This Earth Day, April 23, join Grace Farms for a day of family-friendly activities celebrating the wonder and benefit of trees.
Trees interwoven into our survival
Trees hold our memories of our human existence, measuring time and holding our experiences, from childhood to adulthood. They are interwoven into our lives, our survival, our flourishing.
Beyond their beauty and how they sculpt our lives and landscape, trees also provide an important and essential function of capturing carbon dioxide (CO2), a greenhouse gas linked to climate change or the earth’s warming.
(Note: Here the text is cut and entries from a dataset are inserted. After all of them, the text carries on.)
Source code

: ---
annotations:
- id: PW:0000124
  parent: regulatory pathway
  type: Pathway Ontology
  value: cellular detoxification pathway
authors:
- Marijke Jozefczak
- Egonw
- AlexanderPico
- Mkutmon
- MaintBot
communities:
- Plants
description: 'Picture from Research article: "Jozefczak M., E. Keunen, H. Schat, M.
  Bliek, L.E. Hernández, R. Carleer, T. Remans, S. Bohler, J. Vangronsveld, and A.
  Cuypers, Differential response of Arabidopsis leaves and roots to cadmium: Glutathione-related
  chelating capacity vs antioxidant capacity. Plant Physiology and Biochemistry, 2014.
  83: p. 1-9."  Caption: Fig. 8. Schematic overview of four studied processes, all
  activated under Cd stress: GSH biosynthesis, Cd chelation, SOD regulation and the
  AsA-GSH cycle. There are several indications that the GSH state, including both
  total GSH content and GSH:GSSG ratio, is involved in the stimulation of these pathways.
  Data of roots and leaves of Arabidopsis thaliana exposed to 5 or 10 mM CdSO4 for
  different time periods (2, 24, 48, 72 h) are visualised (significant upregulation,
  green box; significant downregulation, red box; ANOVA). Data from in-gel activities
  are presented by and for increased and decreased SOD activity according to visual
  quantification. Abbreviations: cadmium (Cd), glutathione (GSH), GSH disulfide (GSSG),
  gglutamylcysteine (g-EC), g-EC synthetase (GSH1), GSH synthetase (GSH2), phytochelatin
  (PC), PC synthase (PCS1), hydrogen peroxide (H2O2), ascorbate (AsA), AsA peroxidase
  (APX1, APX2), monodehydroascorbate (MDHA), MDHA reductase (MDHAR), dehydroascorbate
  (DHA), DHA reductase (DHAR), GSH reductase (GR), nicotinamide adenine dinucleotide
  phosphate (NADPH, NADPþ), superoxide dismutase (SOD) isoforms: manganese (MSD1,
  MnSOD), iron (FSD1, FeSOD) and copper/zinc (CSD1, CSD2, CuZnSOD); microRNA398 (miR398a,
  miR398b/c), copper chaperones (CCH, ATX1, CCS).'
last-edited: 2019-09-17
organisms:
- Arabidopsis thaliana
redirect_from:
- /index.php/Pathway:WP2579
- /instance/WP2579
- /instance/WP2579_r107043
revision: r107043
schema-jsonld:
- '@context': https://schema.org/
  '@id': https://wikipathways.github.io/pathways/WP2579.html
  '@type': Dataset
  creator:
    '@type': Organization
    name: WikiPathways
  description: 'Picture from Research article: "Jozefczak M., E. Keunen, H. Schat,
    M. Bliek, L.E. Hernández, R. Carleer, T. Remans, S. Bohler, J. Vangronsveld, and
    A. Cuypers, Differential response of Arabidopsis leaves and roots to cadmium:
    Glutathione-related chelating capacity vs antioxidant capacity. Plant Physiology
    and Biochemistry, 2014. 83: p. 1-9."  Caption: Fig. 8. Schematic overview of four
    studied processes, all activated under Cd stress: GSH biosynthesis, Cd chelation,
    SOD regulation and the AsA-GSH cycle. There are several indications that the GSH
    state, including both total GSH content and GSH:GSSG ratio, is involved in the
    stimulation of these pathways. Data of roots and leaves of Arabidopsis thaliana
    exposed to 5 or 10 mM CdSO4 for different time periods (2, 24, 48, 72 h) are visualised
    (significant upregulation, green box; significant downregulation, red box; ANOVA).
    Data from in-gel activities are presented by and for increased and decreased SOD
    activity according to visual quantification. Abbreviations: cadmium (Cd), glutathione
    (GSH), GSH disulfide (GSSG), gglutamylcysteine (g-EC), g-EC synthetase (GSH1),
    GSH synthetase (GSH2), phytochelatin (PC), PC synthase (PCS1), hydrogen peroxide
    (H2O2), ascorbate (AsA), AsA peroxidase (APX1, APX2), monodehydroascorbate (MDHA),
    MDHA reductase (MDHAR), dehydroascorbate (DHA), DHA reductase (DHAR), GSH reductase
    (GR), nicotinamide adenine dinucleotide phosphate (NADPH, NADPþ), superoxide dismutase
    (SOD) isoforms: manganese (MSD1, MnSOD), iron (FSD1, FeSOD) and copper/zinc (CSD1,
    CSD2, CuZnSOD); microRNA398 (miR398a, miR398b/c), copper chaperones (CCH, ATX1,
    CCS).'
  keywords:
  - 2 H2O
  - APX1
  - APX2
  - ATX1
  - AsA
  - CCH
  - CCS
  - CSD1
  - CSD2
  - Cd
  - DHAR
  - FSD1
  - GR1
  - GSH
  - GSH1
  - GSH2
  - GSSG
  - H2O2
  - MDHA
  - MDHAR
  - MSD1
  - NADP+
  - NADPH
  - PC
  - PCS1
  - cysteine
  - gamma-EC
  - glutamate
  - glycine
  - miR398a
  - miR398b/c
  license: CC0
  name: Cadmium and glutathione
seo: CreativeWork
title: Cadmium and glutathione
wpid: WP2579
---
Trees pull carbon dioxide from the air through their leaves and release oxygen; the carbon is then stored and converted into carbohydrates to help the tree grow.
Trees are perhaps the best carbon capture technology in the world and are our best hope of slowing climate change, according to an article in The Guardian. “Planting billions of trees across the world is one of the biggest and cheapest ways of taking CO2 out of the atmosphere to tackle the climate crisis, according to scientists.” [1]
While Grace Farms was under construction, we took extra measures to not only protect the trees on site, but to plant additional trees, including native species. Grace Farms Foundation has planted nearly 700 trees, in addition to the 1,300 trees on-site before construction began. Grace Farms has more than 50 species of trees throughout our landscape. Our leadership intentionally made sure that the trees cut during the construction of the SANAA-design River building were repurposed for furniture. The trees were milled on-site and some of the SANAA-design furniture include our 18-foot-long red oak tables in the Commons, oak shelves in the Library, and the ash tables in the West Barn.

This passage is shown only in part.